Rébéquée a pris la tête et s’engage dans le premier couloir à droite, comme ça, au pif.
Tout le monde suit. Hélène, affaiblie, trébuche sur le sol raboteux, Jules ferme la marche que chacun s’efforce de rendre silencieuse. Silencieuse. 

  D’autant que derrière, les poursuivants ont débouché dans la rotonde. On les entend discuter. Baragouiner dans leur langue gutturale. Chasseurs. Proies. Rébéquée s’est arrêtée dès qu’elle les a entendus, et le doigt sur les lèvres leur a fait signe de retenir leur souffle. Silence suspendu, respiration retenue. Attente. Les parois gluantes, humides, la pénombre, entre deux lumignons. Protégés par deux ou trois courbes du couloir ils ne peuvent être vus. Juste sentis peut-être… SENTIS ! Hélène crève de peur et cinq jours sans soins, la pauvre, dans son trou noir… Des cris… Ils ont pris la piste et le couloir comme un tuyau acoustique leur porte les cris des chasseurs qui se lancent sur la piste ! Un signe de Rébéquée : on court !
  Et vlan, une autre porte métallique. Fallait s’y attendre. Rébéquée fait signe à Jules d’ouvrir et tandis qu’il s’escrime sur le volant, elle se place en défense devant Hélène épuisée qui tente de reprendre son souffle. Après tout, elle est bien troisième dan de karatruc, non ?

  Ça remue dans la galerie, on approche en courant et en grognant. Jules déploie des efforts héroïques pour ouvrir cette foutue porte, mais le volant semble rouillé et il ne bouge que très difficilement.
Deux Chochos, non trois, débouchent avec de grands gestes des bras, s’arrêtent, se regardent avec un sourire luisant de bave, tendent des bras massifs.

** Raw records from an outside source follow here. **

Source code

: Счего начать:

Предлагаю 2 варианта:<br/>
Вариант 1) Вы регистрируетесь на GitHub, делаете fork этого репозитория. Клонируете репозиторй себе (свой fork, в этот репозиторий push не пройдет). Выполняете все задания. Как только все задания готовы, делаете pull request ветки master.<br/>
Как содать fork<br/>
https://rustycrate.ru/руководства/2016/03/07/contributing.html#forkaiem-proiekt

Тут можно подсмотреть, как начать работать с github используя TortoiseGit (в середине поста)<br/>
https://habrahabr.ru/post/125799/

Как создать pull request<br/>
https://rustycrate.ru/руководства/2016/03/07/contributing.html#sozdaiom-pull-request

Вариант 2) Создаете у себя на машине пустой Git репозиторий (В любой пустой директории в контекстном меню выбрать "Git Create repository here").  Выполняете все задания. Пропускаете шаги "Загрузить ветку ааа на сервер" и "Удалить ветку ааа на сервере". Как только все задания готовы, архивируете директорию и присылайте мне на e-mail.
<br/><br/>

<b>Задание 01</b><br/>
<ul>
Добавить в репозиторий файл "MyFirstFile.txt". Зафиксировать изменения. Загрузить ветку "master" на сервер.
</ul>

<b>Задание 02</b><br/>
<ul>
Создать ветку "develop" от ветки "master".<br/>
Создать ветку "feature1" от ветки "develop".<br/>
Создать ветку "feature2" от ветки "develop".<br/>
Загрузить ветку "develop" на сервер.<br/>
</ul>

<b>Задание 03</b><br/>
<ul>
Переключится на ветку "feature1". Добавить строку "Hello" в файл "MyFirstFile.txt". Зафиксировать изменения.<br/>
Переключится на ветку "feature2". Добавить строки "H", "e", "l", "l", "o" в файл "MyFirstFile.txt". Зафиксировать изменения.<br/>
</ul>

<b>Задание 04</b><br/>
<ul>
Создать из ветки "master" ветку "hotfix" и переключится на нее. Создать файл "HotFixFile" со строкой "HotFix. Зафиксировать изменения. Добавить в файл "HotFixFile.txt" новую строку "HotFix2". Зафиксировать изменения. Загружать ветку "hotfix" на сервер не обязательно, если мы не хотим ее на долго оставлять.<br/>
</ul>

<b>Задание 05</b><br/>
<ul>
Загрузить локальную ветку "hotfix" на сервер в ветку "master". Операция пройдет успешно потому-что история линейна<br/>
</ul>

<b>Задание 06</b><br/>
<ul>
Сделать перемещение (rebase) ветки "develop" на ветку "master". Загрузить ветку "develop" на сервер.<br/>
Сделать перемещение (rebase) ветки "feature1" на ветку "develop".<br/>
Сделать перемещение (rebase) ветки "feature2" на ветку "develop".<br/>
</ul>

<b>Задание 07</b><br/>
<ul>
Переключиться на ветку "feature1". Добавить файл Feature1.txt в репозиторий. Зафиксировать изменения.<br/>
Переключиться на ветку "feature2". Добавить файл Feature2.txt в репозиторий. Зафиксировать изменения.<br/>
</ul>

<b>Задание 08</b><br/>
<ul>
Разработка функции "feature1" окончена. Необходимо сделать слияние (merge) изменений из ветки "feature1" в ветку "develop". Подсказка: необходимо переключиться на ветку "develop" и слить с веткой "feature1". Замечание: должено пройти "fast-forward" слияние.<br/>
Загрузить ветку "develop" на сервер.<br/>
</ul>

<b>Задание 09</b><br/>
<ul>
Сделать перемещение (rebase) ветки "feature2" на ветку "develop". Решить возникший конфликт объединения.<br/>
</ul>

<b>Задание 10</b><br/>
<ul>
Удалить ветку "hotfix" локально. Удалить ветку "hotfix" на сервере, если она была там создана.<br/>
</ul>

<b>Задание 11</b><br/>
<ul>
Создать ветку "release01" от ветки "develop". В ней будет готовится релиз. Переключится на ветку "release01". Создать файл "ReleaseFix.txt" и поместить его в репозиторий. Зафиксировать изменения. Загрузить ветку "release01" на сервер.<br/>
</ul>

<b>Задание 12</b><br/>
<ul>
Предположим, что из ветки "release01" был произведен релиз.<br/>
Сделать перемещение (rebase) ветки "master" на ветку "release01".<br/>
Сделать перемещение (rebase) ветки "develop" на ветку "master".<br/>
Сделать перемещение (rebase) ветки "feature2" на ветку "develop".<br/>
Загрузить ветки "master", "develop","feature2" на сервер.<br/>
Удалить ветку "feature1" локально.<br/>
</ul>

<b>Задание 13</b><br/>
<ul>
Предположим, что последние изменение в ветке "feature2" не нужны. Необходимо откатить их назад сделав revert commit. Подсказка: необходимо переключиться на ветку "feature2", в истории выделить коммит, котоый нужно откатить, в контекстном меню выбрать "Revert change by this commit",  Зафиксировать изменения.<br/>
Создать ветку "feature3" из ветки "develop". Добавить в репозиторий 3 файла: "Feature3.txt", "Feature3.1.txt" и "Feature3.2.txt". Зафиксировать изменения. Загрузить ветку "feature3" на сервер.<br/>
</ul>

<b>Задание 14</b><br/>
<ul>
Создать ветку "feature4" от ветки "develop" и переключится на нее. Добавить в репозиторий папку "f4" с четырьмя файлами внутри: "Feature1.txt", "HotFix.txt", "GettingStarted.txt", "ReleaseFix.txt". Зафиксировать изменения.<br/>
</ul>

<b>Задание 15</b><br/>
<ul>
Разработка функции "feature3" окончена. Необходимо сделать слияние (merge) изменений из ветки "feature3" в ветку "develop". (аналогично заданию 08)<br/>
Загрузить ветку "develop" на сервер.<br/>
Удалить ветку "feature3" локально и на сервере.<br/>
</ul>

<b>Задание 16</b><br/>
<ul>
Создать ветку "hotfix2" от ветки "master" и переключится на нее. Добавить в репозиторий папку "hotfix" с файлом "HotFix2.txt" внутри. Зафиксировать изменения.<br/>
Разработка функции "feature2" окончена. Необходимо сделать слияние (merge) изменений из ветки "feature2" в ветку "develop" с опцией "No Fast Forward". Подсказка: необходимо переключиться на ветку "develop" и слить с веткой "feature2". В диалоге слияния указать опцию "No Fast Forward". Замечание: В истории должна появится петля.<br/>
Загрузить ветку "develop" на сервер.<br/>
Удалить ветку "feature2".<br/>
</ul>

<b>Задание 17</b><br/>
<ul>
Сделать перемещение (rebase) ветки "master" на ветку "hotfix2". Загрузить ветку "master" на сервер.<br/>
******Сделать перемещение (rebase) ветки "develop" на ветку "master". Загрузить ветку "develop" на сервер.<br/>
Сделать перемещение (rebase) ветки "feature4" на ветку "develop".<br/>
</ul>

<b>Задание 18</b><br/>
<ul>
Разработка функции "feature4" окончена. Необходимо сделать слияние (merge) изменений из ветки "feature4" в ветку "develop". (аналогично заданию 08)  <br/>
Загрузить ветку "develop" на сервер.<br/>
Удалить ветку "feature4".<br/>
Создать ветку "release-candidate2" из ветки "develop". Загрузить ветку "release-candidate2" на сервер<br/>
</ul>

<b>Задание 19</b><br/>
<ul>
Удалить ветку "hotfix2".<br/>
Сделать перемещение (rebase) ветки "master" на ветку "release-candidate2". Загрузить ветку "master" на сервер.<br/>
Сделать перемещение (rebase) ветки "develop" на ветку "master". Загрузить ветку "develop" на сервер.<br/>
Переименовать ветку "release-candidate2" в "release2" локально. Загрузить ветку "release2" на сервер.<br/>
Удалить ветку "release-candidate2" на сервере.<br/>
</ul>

Le couloir est étroit et les empêche de charger de front…
 
Le premier est accueilli d’un vigoureux coup de pied entre les jambes, ce qui fait voler les pans de sa tunique et le laisse sans voix, sans mouvements et sans doute sans autre chose pour un bon moment. Bouche ouverte et les yeux au ras des orbites, juste retenus par les nerfs, il tombe à genoux et se mange un somptueux coup de savate qui lui explose le nez et l’étale sur le dos bras en croix. Pour un peu on le plaindrait.
Le second lui jette un premier regard effaré, ce qui donne à Rébéquée le temps de s’approcher d’un bond qui se termine poings tendus en percussions rapides au cœur. Il n’a pas de second regard et tombe plié en deux sur ses genoux, ce qui est normal, et sur celui de Rébéquée, ce qui est douloureux. KO.
Le troisième fait demi-tour avec des kaï-kaï de chien battu, se cogne au premier virage dans sa précipitation et repart en titubant comme celui qui a reçu le ciel sur la tête au lieu d’un premier prix de clarinette.

  Vrouf. Rébéquée souffle en revenant vers Jules et Hélène qui reste baba d’avoir une héroïne aussi percutante dans ses relations. Jules, lui, qui connaît les ressources sportives de sa collègue la félicite sobrement d’un geste du pouce et reprend son travail.
- Ce que vous êtes costaud s’extasie Hélène
- Bof, vingt ans de karaté, ceinture noire troisième dan, faut ça pour se défendre dans la vie, y’a tant de malfaisants ! Allez, viens, on avance, les autres vont rappliquer.
Elle lui entoure les épaules (l’est mignonne cette petite, pas si maigre qu’elle en a l’air mais elle a besoin d’un brin de toilette) et la pousse doucement par la porte que Jules vient d’ouvrir et qu’il s’emploie à refermer après leur passage.
Pile quand les autres arrivent et qu’ils cognent au panneau avec de grands coups de poings et de grands éclats de voix rauques.

 
Devant, la voie est plus large, plus régulière, plus sèche.
Mieux éclairée.

  D’ailleurs ils voient très bien les trois hommes devant eux, à cinq mètres, deux grands blonds tondus et le concierge Chocho, qu’Hélène découvre avec un gémissement désespéré.
Et ils voient très bien les deux fusils d’assaut que les tondus braquent négligemment dans leur direction et qui rendent dérisoire le troisième dan de karaté de Rébéquée.